"""
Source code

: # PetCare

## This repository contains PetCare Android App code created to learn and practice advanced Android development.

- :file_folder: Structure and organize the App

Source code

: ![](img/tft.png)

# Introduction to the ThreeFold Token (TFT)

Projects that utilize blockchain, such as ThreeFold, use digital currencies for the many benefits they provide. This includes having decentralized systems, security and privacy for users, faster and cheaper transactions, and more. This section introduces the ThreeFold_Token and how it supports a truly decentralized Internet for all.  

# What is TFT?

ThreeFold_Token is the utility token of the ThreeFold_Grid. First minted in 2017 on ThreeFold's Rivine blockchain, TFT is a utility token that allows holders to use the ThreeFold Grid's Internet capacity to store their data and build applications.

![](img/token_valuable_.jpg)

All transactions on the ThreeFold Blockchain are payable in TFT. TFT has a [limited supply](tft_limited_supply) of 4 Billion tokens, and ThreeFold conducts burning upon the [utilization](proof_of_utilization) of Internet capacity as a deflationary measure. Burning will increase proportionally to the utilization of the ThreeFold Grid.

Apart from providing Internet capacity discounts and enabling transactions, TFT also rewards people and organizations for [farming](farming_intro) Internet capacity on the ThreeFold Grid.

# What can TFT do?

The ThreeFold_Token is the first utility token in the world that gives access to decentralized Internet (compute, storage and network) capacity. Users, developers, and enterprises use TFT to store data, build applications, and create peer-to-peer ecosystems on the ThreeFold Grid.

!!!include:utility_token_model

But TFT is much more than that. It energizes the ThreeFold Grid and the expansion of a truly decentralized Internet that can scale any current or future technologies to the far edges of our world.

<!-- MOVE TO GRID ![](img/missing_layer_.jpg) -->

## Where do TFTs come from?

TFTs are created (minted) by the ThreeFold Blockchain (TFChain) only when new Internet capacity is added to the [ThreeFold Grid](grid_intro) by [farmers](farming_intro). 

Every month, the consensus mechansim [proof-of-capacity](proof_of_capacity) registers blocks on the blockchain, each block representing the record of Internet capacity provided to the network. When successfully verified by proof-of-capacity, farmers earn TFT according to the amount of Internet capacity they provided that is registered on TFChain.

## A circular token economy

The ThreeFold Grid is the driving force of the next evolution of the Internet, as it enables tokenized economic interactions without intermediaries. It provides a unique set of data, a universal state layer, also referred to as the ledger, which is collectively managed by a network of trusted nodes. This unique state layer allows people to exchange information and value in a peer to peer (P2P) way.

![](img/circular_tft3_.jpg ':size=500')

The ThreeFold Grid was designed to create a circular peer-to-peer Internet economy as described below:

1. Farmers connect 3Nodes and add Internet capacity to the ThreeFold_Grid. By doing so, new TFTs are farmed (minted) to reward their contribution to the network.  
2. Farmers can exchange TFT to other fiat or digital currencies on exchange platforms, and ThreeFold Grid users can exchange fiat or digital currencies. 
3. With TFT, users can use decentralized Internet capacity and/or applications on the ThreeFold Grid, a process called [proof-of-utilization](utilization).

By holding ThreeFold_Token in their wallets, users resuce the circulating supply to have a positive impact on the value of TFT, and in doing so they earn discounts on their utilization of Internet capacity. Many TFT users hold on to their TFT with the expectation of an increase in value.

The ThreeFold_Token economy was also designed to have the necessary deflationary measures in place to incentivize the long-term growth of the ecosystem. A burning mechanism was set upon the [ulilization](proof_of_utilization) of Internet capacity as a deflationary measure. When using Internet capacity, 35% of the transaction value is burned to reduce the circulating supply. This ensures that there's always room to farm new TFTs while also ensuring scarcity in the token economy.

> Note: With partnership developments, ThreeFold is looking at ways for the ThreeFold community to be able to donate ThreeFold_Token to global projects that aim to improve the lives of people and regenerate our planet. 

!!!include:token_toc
"""
» **PROMPT**
Filter the entries above down to the lines that hold the word "PetCare", and copy those lines.

» **REPLY TO THE TASK**
: # PetCare
## This repository contains PetCare Android App code created to learn and practice advanced Android development.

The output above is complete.